Marxist philosophy, interesting though it was, is nothing more than a shaky groundwork IMO. It lead to good things like neo-marxian economics and more widespread class consciousness, but I think that would have happened without Marx tbh. A huge portion of his material is, unarguably, outdated. And for a writer that was concerned with the mode of production of history, that's important given that he didn't predict modern modes of production.

Keynes was also going to use Marx's explanation of M-C-M' to refute Says Law but opted out of doing that because he didn't want to get accused of being a Marxist.


Okay, I'll read it and report back.


What do you think of his criticisms of modern Marxist scholars, including those like Kliman.

I know you consider Austrian to be superior to marxian. My question is why you consider Austrian to be superior to Austrian, not if you do. You stated that very clearly in the post.
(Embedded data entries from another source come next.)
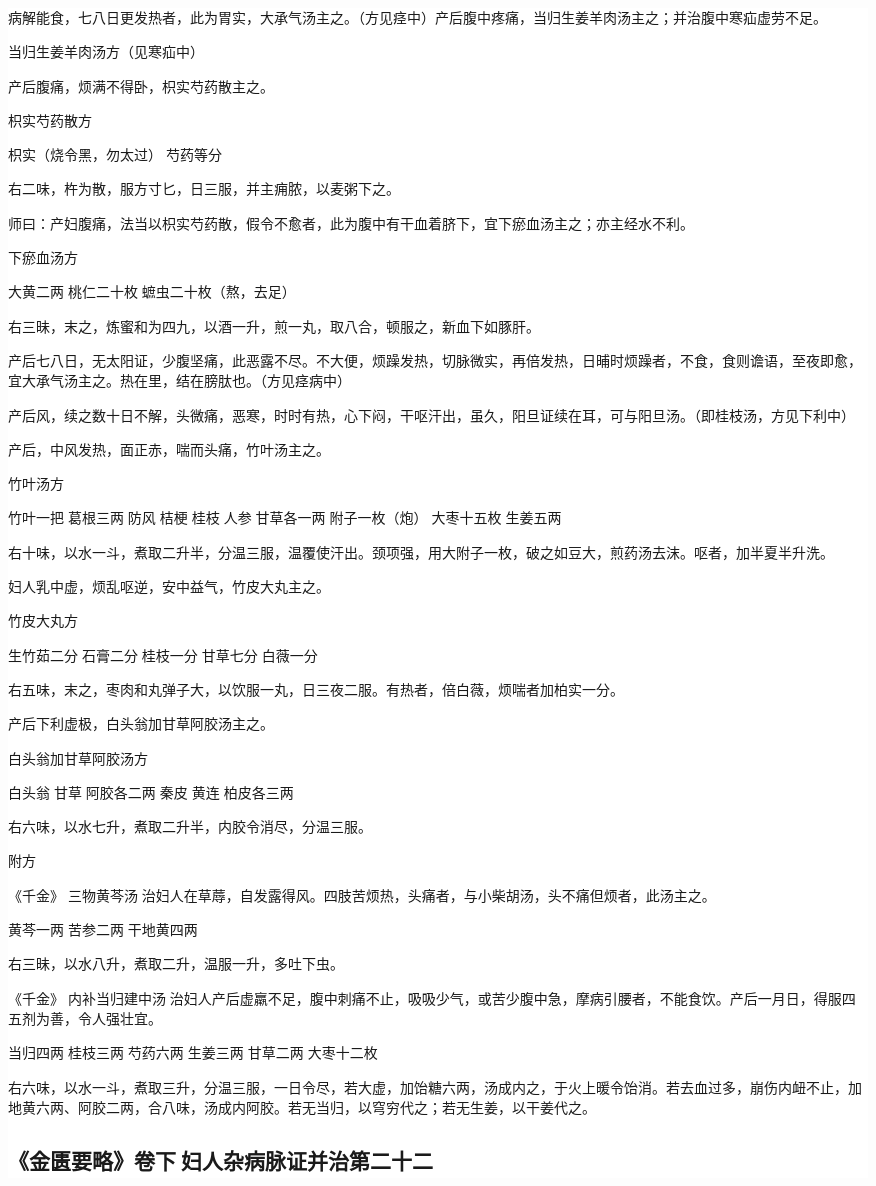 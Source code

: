 病解能食，七八日更发热者，此为胃实，大承气汤主之。（方见痉中）产后腹中疼痛，当归生姜羊肉汤主之；并治腹中寒疝虚劳不足。

当归生姜羊肉汤方（见寒疝中）

产后腹痛，烦满不得卧，枳实芍药散主之。

枳实芍药散方

枳实（烧令黑，勿太过） 芍药等分

右二味，杵为散，服方寸匕，日三服，并主痈脓，以麦粥下之。

师曰：产妇腹痛，法当以枳实芍药散，假令不愈者，此为腹中有干血着脐下，宜下瘀血汤主之；亦主经水不利。

下瘀血汤方

大黄二两 桃仁二十枚 蟅虫二十枚（熬，去足）

右三昧，末之，炼蜜和为四九，以酒一升，煎一丸，取八合，顿服之，新血下如豚肝。

产后七八日，无太阳证，少腹坚痛，此恶露不尽。不大便，烦躁发热，切脉微实，再倍发热，日晡时烦躁者，不食，食则谵语，至夜即愈，宜大承气汤主之。热在里，结在膀肽也。（方见痉病中）

产后风，续之数十日不解，头微痛，恶寒，时时有热，心下闷，干呕汗出，虽久，阳旦证续在耳，可与阳旦汤。（即桂枝汤，方见下利中）

产后，中风发热，面正赤，喘而头痛，竹叶汤主之。

竹叶汤方

竹叶一把 葛根三两 防风 桔梗 桂枝 人参 甘草各一两 附子一枚（炮） 大枣十五枚 生姜五两

右十味，以水一斗，煮取二升半，分温三服，温覆使汗出。颈项强，用大附子一枚，破之如豆大，煎药汤去沫。呕者，加半夏半升洗。

妇人乳中虚，烦乱呕逆，安中益气，竹皮大丸主之。

竹皮大丸方

生竹茹二分 石膏二分 桂枝一分 甘草七分 白薇一分

右五味，末之，枣肉和丸弹子大，以饮服一丸，日三夜二服。有热者，倍白薇，烦喘者加柏实一分。

产后下利虚极，白头翁加甘草阿胶汤主之。

白头翁加甘草阿胶汤方

白头翁 甘草 阿胶各二两 秦皮 黄连 柏皮各三两

右六味，以水七升，煮取二升半，内胶令消尽，分温三服。

附方

《千金》 三物黄芩汤 治妇人在草蓐，自发露得风。四肢苦烦热，头痛者，与小柴胡汤，头不痛但烦者，此汤主之。

黄芩一两 苦参二两 干地黄四两

右三昧，以水八升，煮取二升，温服一升，多吐下虫。

《千金》 内补当归建中汤 治妇人产后虚羸不足，腹中刺痛不止，吸吸少气，或苦少腹中急，摩病引腰者，不能食饮。产后一月日，得服四五剂为善，令人强壮宜。

当归四两 桂枝三两 芍药六两 生姜三两 甘草二两 大枣十二枚

右六味，以水一斗，煮取三升，分温三服，一日令尽，若大虚，加饴糖六两，汤成内之，于火上暖令饴消。若去血过多，崩伤内衄不止，加地黄六两、阿胶二两，合八味，汤成内阿胶。若无当归，以穹穷代之；若无生姜，以干姜代之。

## 《金匮要略》卷下 妇人杂病脉证并治第二十二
Oh come on Rebel. For someone who's supposedly digested Marx, you should know he was against teleological views on history. We're still in Capitalism, and he actually did predict the collapse of the gold standard within capitalism as I pointed out in , so give credit where credit is due.

*marxian

Superior is a stretch, I suppose, but Austrians I am convinced carry out their logic to the conclusion, even if they have flawed assumptions. On the other hand, Capital seems just utterly filled with holes and contradictions to me from start to finish, ESPECIALLY volume 3. I don't believe I need to go into detail as to why given the extensive work on it.

Yes but his theory should therefore be adaptable to history. It only seems to be Debord and Luxemburg who were up to that challenge, why were the rest of marxists so on board with not challenging the old theory and updating it for the modern times? As marxists this should be the question you should be primarily concerned with.

I give credit to the collapse of the gold standard. I am not acting as if Marx had no merit. I have higher standards for marxists, which is why I don't see a need to point out what Marx did right every 5 minutes on a predominantly marxist board for you guys to get the argument

It's clear you haven't understood a word of Capital because of posts like these.

I've only read Volume 1 so, if you may, can you please point out some of those contradictions for me?

Regarding the rest of your post, why are you criticizing Marx for something Marxist do?

My father is a hot sauce manufacturer. I can eat a raw habanero and enjoy it.